EconSouth (Third Quarter 2001)


Worker Skills Must Expand to Meet Long-Term Demands

While recent tragic events have increased the sense of uncertainty about the short-term prospects for the U.S. economy, an important factor that will help determine the economy’s long-term health and productivity is the labor quality of the country’s workforce.

Becoming more productive
The increase in labor productivity was one of the significant economic developments over the past five years. Recent statistics show that productivity growth during this period averaged around 2.5 percent, much better than the 1.4 percent average during most of the past two decades.

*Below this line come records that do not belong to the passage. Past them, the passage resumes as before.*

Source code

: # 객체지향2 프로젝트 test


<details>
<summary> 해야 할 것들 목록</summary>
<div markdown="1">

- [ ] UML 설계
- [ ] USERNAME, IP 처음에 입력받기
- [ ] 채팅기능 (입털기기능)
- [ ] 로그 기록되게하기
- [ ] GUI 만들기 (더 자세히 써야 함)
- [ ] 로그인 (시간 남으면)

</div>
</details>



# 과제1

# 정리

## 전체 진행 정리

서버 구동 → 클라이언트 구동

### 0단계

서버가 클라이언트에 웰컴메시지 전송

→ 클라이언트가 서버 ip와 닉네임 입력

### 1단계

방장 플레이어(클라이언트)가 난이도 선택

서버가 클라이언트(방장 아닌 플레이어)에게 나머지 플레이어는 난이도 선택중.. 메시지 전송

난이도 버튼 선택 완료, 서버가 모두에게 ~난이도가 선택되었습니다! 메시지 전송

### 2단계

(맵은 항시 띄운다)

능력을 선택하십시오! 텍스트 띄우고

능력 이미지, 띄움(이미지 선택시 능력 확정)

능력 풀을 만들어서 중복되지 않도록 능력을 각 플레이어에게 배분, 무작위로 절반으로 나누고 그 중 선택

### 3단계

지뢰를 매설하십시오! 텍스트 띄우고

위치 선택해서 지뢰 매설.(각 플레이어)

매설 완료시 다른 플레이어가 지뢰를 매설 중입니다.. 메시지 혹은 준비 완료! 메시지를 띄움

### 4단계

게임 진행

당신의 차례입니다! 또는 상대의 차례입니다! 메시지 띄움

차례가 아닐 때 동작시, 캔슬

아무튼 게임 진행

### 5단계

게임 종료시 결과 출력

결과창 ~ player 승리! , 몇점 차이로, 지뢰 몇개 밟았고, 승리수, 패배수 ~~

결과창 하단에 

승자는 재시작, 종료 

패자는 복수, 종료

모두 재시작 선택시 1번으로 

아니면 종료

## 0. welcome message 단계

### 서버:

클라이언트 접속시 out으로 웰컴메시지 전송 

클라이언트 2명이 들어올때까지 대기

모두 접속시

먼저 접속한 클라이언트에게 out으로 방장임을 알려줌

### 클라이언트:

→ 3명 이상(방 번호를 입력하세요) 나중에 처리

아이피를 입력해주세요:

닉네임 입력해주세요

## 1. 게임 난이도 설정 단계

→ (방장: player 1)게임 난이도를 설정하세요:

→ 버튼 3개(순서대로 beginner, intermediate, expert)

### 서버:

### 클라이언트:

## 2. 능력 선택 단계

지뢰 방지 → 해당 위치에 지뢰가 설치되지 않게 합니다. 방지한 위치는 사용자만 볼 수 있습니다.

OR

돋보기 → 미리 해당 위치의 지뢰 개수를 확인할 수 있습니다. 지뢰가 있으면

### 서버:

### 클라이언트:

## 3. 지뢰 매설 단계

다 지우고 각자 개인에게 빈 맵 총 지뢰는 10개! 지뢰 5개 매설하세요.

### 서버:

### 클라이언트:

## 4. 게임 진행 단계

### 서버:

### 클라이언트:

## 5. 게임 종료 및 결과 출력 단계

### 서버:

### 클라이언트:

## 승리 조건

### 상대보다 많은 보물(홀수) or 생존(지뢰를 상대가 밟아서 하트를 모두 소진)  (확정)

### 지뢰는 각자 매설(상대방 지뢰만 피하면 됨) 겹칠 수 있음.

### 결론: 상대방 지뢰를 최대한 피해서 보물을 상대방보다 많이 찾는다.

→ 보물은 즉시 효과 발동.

What brought about this increase in productivity? While there have been numerous contributors, I believe that much of the increase can be attributed to two factors: capital deepening and innovation from business investment.

Photo of Jack Guynn

Capital deepening occurs when businesses invest in additional equipment to help them produce more — for instance, when a bread maker buys more ovens to bake more bread. Innovation, on the other hand, happens when businesses find newer, more efficient ways to do their work — like when that same baker develops a revolutionary yeast that makes bread rise faster.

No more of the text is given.